David Foster Wallace captured this quality of ideology beautifully in his famous fable of the fish in the water: “An older fish says to two young fish swimming the other way, ‘Morning, boys. How’s the water?’ The two young fish swim on for a bit, and then eventually one of them looks over at the other and goes, ‘What the hell is water?’”

For Verhaeghe, neo-liberalism is the water in which the individuals of a market society swim (or sink). He presents a lucid summary of the neo-liberal worldview that has the power to dispel any doubts on this score: “People are competitive beings focussed on their own profit. This benefits society as a whole because competition entails everyone doing their best to come out on top. As a result, we get better and cheaper products and more efficient services within a single free market, unhampered by government intervention. This is ethically right because success or failure in that competition depends entirely on individual effort.”

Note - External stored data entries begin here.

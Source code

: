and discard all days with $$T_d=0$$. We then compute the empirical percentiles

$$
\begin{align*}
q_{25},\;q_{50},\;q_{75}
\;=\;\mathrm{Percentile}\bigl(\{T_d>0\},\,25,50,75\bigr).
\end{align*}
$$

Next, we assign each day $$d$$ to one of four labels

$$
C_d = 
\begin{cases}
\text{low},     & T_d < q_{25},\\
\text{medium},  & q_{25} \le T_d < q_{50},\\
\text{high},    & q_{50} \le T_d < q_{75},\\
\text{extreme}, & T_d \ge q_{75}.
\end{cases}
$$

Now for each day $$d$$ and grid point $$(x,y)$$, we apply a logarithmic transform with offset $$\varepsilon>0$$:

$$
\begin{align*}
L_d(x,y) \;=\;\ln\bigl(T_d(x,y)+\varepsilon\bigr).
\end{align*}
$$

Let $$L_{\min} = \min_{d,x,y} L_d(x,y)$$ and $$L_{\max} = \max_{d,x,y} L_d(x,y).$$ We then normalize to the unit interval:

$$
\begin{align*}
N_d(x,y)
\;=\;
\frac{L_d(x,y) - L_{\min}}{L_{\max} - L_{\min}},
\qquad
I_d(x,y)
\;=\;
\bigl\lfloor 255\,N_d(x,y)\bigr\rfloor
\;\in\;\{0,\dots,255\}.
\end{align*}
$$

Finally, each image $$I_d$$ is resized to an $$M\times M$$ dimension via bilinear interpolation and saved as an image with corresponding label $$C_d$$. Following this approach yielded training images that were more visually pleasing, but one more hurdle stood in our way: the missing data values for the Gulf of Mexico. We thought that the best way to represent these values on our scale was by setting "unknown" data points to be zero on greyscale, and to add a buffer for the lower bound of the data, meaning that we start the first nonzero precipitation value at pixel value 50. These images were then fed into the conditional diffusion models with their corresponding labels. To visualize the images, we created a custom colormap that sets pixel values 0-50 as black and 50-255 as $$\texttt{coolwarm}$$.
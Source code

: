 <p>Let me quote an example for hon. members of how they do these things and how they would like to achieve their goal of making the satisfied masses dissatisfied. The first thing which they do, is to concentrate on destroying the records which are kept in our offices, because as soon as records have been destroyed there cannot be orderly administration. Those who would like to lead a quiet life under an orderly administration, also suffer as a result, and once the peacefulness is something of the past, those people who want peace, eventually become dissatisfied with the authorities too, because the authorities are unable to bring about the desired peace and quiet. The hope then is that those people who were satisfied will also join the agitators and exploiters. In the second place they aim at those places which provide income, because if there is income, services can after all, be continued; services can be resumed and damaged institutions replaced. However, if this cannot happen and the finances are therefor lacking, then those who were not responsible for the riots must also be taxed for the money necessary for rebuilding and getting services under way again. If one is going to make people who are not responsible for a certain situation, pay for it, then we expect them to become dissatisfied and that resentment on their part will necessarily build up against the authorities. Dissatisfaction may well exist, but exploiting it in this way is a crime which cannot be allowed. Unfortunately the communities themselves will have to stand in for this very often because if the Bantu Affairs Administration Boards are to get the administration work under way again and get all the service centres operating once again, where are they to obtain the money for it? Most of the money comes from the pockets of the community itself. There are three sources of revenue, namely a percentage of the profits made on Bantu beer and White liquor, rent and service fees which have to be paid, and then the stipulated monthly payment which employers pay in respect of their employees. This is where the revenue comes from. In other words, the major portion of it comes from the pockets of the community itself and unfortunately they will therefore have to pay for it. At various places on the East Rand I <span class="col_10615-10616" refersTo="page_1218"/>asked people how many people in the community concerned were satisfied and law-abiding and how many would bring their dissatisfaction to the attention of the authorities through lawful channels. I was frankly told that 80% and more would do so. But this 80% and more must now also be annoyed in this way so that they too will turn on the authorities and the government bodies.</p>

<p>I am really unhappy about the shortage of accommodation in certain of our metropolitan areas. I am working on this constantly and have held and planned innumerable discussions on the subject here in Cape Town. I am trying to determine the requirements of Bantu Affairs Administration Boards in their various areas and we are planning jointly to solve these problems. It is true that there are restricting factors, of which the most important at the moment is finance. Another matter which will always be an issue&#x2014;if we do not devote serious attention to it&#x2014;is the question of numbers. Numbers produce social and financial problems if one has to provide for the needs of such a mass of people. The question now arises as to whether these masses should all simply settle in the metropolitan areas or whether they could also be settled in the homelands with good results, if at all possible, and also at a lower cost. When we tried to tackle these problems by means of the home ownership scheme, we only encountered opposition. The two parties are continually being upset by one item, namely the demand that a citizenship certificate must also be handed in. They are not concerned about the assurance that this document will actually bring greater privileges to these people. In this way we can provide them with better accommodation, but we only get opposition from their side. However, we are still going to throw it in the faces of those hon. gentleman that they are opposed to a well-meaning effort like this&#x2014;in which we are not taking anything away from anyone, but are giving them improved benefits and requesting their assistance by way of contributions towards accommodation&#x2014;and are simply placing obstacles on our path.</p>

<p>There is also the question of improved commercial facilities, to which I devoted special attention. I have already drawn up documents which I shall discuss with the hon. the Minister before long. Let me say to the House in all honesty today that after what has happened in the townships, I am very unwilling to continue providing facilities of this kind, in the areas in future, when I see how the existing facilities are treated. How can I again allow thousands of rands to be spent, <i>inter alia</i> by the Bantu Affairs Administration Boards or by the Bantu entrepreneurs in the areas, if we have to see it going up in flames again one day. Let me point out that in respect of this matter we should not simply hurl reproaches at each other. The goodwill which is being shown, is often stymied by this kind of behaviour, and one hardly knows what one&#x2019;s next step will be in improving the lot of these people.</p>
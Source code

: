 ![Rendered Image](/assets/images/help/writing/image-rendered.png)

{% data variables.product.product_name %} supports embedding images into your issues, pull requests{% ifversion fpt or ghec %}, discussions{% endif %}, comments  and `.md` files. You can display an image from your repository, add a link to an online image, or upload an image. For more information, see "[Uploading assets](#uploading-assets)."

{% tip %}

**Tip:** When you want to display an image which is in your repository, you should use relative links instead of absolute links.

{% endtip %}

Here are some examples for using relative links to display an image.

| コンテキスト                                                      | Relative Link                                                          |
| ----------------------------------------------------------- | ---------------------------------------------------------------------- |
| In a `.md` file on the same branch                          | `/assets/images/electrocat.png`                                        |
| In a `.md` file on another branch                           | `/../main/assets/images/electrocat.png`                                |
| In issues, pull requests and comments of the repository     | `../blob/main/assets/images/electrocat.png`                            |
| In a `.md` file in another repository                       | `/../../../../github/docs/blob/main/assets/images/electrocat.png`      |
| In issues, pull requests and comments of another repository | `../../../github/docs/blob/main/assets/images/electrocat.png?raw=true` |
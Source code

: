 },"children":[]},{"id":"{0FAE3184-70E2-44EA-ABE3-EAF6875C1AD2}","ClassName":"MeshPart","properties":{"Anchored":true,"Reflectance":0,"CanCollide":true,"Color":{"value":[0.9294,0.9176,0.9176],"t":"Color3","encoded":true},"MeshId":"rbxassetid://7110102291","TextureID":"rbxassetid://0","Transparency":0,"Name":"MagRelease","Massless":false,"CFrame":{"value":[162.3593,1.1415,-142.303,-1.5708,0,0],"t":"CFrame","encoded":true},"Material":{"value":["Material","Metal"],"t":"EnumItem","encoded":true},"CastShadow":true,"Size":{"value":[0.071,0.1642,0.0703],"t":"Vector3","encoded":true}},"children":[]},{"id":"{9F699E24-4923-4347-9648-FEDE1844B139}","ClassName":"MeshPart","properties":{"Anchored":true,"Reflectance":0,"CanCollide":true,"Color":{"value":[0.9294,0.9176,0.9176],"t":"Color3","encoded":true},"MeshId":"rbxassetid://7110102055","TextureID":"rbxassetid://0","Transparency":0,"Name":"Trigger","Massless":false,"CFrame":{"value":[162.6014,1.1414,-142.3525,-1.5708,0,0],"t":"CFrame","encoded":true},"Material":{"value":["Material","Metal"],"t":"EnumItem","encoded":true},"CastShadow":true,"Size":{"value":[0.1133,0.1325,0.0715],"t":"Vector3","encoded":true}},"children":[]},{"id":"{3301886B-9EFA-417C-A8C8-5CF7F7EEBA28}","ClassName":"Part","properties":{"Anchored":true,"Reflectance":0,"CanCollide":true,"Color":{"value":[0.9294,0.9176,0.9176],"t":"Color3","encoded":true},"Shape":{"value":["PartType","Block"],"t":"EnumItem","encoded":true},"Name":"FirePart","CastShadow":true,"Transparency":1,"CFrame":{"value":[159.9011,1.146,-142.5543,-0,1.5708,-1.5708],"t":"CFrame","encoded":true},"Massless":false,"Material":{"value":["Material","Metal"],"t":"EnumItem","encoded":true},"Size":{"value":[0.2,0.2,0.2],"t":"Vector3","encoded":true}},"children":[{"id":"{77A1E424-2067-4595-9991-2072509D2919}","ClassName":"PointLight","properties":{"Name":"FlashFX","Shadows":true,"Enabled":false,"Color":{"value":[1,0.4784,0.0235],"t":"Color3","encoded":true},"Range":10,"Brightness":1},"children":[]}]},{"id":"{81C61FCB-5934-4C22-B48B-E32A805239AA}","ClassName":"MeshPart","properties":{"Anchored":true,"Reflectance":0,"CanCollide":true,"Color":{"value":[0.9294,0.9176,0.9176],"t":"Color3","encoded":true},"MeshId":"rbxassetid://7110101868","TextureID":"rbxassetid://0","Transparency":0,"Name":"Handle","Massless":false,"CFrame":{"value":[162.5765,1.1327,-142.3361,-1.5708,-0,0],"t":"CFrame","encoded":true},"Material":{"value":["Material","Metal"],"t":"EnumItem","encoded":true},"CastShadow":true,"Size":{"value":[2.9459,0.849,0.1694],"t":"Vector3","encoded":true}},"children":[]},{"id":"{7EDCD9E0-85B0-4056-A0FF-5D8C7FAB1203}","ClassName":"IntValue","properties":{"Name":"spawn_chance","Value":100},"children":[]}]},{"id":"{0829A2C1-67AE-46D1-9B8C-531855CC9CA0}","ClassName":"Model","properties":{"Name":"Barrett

Whether we call it ‘neo-liberal’ or not, it cannot be disputed that this is the cultural paradigm that rules the world today. But it was not always this way, says Verhaeghe. Indeed, this paradigm marks such a decisive break from the past that it has put identities in crisis.

Throughout history, economies have always been embedded in religious, ethical and social structures. But in a market society, Verhaeghe points out, for the first time ever, “religion, ethics, and society are subservient to ‘the market’.” Neo-liberalism, therefore, is not just an economic theory but a cultural phenomenon as well, and that is why it ends up shaping our identities, our values, and how we organise our lives.

So in a society where one’s identity is predicated on success, what happens to the failures? “If success is the criterion for a normal identity,” writes Verhaeghe, “failure is the symptom of a disturbed one.” If the ideal individual is the productive one who has attained riches purely on merit, failure not only signifies a humiliating lack of merit, it also condemns one as being unproductive, and therefore a parasite.

Verhaeghe, drawing on British politician Mark Young’s prophetic 1958 novel, The Rise of the Meritocracy , goes on to show how every society that fancies itself a meritocracy enjoys only a brief spell when merit actually engineers social mobility. Soon enough, in Young’s words, “those who are judged to have merit of a particular kind harden into a new social class without room in it for others.” This is what explains the rising inequalities in countries where neo-liberalism is strongest, the U.S. being the prime example.

The logic of merit

Yet the logic of merit ensures that the class dimension of a meritocracy is never challenged, for each individual holds herself responsible for her success or failure. Given that in a meritocratic competitive society, by definition, there will be only a few winners but many losers, we see a growing prevalence of mental illness as people socialised into neo-liberal values struggle to reconcile their identity with failure, which is synonymous with dysfunctionality, or a breakdown of identity.

Verhaeghe explains that many normal human emotions and behaviours are getting pathologised if they conflict with the values of a neo-liberal society. A case in point is shyness, a perfectly natural human trait. But it is at odds with neo-liberal social norms, which expect ‘normal’ individuals to be articulate self-promoters with excellent networking skills. So shyness became a mental illness that the DSM calls “social phobia”.

Another reason for increasing mental breakdowns is the gradual disappearance of the “loving gaze” of the other, as contractual relationships proliferate. As Verhaeghe puts it, “There is no such thing as competitive solidarity.”

The bottom line of Verhaeghe’s book brings us full circle back to the question: What about Me? True to his profession, Verhaeghe suggests that it is with the self that the remedy must begin, for it is no longer possible to blame the politicians or the corrupt or ‘the system’ for our problems, because the system is us. Challenging the system is only possible with an interrogation, followed by a re-writing, of the story we carry around in our head; the story we tell ourselves, about ourselves.